Buna karşılık arkada bırakılan ilişkideki kırılma çok daha sert olur. Bror’un boşanma isteği Karen’ı tekrar Danimarka’ya, korkuyla kendine eş arayan o genç kadına geri götürür. Şimdi bildiği tek ezberi okuyacaktır. Korkularının girdabında Bror’u nasıl anlaşmalı evliliğe ikna ettiyse, Denys’e de benzer bir ricada bulunur! “O zaman kendine kalacak bir yer bul!”
ÇAKILMA
Çiftlikteki yangın hazin sonu başlatır. Hayat da böyle değil midir? Tüm aksilikler, kötülükler, afetler bir döneme sıkışır. Böyle dönemlerde acı ve yıkıma fazla maruz kalmak insanı nostaljinin bulanık ve dürüst olmayan sularına atar. “Çok mutsuz olduğumda ve artık dayanamayacağımı düşündüğümde daha da mutsuz olmaya çalışıyorum. İşte o zaman eski mutlu anıları düşünüyorum.” diyecektir Karen, bu anıların insana verdiği acının farkındadır. O artık pek çok şeyin farkındadır.

İlk buluşmalarını aydınlık bir Afrika sabahında yapan Denys ile Karen, son danslarını da başlarının üzerinde son kez parlayan yıldızlarla bir Afrika gecesinde tamamlarlar.
VEDA

Genç kadın, sevgilisinin mezarı başında A.E. Housman'ın To an Athlete Dying Young şiirini okuyacaktır. Erken yaşta ölen bir atlet için yazılmış, acıklı mısralar Denys'in keder veren kaderiyle nasıl da uyumludur.

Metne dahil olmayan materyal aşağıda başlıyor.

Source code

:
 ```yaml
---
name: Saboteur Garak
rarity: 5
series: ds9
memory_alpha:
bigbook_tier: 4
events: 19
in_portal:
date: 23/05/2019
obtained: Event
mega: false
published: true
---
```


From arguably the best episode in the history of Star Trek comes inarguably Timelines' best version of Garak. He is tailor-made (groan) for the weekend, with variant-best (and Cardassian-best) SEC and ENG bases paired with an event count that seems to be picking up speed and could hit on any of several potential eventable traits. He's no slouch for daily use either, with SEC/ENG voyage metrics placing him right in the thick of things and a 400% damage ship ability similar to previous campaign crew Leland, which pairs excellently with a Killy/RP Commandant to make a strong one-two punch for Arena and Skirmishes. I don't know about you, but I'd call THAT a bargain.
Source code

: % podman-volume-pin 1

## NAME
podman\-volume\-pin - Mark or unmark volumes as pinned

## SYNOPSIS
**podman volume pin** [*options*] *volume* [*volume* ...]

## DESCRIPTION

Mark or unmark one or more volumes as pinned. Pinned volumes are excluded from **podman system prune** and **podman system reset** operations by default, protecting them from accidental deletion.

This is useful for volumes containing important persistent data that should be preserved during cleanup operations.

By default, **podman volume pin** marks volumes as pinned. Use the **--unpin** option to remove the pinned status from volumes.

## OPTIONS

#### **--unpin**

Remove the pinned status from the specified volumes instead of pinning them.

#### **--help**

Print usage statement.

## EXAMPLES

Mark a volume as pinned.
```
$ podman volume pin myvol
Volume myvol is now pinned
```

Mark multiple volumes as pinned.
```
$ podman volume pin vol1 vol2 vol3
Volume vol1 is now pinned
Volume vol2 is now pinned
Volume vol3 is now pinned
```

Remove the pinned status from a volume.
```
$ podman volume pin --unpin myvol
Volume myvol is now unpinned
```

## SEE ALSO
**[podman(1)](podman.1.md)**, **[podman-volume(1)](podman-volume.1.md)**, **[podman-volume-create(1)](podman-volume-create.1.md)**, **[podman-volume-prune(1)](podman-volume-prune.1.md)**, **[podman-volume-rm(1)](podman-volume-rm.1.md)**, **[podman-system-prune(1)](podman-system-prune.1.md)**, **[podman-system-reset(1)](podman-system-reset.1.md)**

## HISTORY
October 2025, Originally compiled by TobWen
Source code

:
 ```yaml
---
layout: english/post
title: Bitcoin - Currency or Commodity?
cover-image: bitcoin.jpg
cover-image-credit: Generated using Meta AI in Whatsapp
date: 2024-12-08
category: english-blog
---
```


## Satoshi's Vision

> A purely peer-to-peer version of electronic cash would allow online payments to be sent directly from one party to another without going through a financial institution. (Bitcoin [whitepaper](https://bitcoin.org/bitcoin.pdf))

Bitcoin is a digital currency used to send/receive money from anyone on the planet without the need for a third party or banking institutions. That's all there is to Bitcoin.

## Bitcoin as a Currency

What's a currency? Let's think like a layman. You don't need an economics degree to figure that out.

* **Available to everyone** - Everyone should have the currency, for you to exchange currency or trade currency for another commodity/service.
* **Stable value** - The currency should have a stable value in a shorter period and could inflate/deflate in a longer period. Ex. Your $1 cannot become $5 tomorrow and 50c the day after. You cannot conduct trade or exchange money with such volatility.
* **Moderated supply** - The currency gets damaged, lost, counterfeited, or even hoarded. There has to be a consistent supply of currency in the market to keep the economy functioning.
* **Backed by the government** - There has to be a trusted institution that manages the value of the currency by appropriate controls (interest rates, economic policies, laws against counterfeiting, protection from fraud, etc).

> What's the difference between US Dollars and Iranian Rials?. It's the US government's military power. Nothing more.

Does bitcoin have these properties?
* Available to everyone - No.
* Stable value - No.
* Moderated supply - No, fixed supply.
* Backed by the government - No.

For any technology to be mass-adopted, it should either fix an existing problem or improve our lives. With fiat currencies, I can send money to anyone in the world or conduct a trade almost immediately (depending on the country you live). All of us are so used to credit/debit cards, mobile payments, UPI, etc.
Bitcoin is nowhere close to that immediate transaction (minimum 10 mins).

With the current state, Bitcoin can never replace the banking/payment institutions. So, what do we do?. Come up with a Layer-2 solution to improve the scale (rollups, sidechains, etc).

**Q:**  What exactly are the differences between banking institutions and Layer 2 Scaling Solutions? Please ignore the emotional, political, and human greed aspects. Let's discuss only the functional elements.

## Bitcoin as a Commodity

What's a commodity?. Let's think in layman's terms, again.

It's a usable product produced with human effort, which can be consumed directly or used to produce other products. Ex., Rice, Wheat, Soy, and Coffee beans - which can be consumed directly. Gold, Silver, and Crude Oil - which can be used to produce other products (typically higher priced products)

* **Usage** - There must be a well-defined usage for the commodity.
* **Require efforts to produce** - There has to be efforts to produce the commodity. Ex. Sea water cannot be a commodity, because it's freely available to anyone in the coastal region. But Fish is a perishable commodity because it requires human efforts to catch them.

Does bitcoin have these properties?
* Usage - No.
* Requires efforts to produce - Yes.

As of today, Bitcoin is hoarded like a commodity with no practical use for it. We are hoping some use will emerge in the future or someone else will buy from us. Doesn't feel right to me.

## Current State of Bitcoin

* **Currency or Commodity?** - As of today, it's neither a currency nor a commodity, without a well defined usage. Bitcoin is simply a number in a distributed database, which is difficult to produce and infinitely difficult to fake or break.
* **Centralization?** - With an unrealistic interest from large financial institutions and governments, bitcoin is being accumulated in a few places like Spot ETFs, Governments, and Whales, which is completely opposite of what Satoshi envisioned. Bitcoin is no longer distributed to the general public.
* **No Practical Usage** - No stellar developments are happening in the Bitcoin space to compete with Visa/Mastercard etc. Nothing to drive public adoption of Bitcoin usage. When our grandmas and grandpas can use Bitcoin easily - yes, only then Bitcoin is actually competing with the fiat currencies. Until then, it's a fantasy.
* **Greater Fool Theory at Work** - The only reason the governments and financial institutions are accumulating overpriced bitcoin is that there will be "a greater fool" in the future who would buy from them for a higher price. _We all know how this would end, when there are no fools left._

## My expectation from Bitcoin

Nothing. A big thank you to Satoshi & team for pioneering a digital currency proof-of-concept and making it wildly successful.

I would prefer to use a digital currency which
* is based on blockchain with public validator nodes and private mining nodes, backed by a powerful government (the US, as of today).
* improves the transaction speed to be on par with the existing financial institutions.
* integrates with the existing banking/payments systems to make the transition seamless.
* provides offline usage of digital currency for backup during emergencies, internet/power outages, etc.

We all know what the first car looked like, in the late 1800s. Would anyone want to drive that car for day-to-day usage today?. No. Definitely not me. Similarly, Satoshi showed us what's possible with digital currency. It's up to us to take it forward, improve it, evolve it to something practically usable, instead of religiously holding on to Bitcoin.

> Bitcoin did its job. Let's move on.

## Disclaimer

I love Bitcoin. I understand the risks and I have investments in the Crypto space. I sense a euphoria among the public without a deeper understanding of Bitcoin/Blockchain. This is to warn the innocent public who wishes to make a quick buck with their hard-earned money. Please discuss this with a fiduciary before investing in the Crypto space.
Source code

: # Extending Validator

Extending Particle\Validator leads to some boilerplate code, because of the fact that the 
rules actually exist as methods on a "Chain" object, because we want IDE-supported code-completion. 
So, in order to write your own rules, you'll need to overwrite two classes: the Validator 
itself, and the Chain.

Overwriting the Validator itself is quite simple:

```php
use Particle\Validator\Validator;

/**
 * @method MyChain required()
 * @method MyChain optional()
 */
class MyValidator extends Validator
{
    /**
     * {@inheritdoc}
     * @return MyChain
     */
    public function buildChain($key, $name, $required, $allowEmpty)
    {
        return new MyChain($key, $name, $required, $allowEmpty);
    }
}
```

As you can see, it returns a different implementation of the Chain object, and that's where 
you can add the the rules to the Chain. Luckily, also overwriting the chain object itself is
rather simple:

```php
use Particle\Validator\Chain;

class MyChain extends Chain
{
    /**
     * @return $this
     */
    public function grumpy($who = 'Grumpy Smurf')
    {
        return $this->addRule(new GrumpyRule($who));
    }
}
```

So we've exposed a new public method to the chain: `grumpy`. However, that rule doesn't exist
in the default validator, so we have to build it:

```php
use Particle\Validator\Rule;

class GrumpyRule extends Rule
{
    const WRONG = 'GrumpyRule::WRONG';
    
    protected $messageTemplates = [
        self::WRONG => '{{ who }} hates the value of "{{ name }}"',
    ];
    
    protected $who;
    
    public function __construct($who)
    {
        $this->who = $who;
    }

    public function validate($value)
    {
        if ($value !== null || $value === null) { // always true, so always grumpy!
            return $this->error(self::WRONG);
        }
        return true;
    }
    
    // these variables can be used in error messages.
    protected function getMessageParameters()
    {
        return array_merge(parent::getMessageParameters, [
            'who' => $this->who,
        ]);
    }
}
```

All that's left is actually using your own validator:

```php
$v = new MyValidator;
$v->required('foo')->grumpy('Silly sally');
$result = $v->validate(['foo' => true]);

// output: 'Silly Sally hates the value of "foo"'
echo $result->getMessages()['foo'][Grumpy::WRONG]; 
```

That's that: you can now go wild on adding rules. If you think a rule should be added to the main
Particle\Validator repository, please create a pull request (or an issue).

Özgür avcının ruhu bu şiirle ve çok sevdiği Afrika savanaları manzarasıyla onurlandırılmış olur
Son sahnelerde, Denys’in ölümü ile Karen’ın ruhani yükselişinin daha da belirginleştiğini söyleyebiliriz. Gerçek büyüklüğe kader çizgimizin en yüksek olduğu anlarda ulaşmaz mıyız zaten?
İlk sahnelerde benliğinde bir iç kıpırtı, zekasız bir gözü karalık ile izlediğimiz Karen, kendisinin bile farkında olmadığı iradesini ve içkin bir nüve olarak hissettiğimiz özgür ruhunu açığa çıkarır. Derin bir sessizliğe çekilir.
“Don’t move”
Artık, durabilir!
Kaleminize sağlık. Okurken durup durup üzerinde düşündüğüm bir yazı oldu. Daha ne olsun. Başka yazılarınızı da bekleriz.
Güzel yazı için teşekkürler. Uzun zamandır bir filmin gerçekliğini tüm yönleriyle ele alan bir inceleme okumamıştım. Tebrik ederim. Başka konulardaki yazılarınızı bekleriz.